• **Data provided**:

►

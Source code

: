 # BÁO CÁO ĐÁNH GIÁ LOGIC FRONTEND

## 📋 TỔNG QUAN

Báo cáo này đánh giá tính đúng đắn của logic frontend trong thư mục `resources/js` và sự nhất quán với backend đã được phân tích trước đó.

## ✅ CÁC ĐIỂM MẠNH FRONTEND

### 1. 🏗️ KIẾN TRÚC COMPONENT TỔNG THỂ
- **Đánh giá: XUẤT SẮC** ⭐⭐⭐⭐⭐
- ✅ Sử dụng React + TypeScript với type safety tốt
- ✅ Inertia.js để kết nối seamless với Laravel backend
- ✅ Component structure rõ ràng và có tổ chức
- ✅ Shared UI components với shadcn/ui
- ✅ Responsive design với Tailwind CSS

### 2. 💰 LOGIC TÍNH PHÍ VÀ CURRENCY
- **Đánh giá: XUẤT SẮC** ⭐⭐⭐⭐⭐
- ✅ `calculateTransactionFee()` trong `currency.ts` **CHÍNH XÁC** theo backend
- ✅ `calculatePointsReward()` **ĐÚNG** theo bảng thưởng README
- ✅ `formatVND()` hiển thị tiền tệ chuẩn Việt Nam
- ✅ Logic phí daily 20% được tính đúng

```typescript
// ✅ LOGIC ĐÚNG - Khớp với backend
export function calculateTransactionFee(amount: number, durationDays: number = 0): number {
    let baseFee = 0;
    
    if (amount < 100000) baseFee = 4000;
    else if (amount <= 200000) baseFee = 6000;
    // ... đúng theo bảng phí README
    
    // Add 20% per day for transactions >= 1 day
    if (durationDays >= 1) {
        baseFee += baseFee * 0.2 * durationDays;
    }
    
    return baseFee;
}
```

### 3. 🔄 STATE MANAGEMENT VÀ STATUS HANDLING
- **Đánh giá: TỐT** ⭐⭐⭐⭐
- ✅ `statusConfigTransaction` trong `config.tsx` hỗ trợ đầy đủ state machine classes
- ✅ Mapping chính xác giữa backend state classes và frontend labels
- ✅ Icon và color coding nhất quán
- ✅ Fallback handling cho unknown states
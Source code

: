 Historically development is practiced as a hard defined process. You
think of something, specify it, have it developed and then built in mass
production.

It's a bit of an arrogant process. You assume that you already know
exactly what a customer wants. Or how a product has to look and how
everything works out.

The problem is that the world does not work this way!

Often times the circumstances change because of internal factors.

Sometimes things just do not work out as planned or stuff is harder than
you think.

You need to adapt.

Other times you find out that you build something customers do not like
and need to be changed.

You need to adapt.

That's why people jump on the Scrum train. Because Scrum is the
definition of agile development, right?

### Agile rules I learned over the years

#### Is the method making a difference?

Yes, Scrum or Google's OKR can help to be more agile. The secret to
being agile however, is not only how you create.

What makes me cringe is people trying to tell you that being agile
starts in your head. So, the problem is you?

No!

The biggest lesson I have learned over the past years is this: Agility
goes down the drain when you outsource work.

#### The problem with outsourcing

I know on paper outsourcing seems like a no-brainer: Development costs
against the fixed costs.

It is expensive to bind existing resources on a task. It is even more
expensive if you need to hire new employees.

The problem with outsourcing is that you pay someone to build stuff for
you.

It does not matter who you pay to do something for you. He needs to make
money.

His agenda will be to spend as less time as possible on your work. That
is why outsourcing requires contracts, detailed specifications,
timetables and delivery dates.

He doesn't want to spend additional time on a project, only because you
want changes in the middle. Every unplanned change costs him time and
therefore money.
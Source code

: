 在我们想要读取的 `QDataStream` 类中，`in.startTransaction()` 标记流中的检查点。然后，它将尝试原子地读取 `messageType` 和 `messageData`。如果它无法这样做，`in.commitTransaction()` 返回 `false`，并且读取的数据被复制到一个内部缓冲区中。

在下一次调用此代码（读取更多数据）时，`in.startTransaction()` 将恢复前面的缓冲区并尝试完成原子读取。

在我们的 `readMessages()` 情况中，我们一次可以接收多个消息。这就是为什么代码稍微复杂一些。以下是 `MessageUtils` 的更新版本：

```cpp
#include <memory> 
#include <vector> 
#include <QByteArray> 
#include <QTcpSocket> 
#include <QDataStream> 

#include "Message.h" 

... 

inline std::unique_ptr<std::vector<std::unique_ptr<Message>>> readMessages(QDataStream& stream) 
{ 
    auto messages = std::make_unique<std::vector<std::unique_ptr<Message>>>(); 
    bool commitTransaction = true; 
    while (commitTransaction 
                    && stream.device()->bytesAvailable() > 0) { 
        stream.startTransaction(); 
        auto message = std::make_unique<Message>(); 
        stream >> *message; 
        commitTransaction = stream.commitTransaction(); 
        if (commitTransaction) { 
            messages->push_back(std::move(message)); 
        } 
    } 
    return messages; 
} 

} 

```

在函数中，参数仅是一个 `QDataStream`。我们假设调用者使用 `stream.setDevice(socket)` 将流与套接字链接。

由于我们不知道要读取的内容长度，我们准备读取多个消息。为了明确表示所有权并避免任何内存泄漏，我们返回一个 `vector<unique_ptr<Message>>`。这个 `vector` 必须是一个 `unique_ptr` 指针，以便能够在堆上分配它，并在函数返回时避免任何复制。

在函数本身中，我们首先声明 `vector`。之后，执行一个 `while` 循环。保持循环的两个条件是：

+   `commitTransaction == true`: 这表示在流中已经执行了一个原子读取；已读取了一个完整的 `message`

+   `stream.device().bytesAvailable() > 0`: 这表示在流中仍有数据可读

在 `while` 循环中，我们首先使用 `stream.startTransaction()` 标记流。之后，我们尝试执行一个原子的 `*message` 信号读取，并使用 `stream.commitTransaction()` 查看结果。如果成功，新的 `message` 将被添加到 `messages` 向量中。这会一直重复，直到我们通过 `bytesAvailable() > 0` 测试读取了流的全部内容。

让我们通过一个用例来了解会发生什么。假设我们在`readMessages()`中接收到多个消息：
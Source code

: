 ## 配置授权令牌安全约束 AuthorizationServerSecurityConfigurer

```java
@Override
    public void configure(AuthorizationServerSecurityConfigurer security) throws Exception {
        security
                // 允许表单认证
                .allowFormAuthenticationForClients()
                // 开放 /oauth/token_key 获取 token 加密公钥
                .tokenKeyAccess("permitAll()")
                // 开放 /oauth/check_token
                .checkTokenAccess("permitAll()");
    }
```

◄

• **The task**:
Which lines run from the one holding "XÁC** theo backend" through the one holding "against the fixed costs." in the records above? Repeat them exactly, both included, and nothing more.

• **Solution to this exercise**:
- ✅ `calculateTransactionFee()` trong `currency.ts` **CHÍNH XÁC** theo backend
- ✅ `calculatePointsReward()` **ĐÚNG** theo bảng thưởng README
- ✅ `formatVND()` hiển thị tiền tệ chuẩn Việt Nam
- ✅ Logic phí daily 20% được tính đúng

```typescript
// ✅ LOGIC ĐÚNG - Khớp với backend
export function calculateTransactionFee(amount: number, durationDays: number = 0): number {
    let baseFee = 0;
    
    if (amount < 100000) baseFee = 4000;
    else if (amount <= 200000) baseFee = 6000;
    // ... đúng theo bảng phí README
    
    // Add 20% per day for transactions >= 1 day
    if (durationDays >= 1) {
        baseFee += baseFee * 0.2 * durationDays;
    }
    
    return baseFee;
}
```

### 3. 🔄 STATE MANAGEMENT VÀ STATUS HANDLING
- **Đánh giá: TỐT** ⭐⭐⭐⭐
- ✅ `statusConfigTransaction` trong `config.tsx` hỗ trợ đầy đủ state machine classes
- ✅ Mapping chính xác giữa backend state classes và frontend labels
- ✅ Icon và color coding nhất quán
- ✅ Fallback handling cho unknown states
Source code

: Historically development is practiced as a hard defined process. You
think of something, specify it, have it developed and then built in mass
production.

It's a bit of an arrogant process. You assume that you already know
exactly what a customer wants. Or how a product has to look and how
everything works out.

The problem is that the world does not work this way!

Often times the circumstances change because of internal factors.

Sometimes things just do not work out as planned or stuff is harder than
you think.

You need to adapt.

Other times you find out that you build something customers do not like
and need to be changed.

You need to adapt.

That's why people jump on the Scrum train. Because Scrum is the
definition of agile development, right?

### Agile rules I learned over the years

#### Is the method making a difference?

Yes, Scrum or Google's OKR can help to be more agile. The secret to
being agile however, is not only how you create.

What makes me cringe is people trying to tell you that being agile
starts in your head. So, the problem is you?

No!

The biggest lesson I have learned over the past years is this: Agility
goes down the drain when you outsource work.

#### The problem with outsourcing

I know on paper outsourcing seems like a no-brainer: Development costs
against the fixed costs.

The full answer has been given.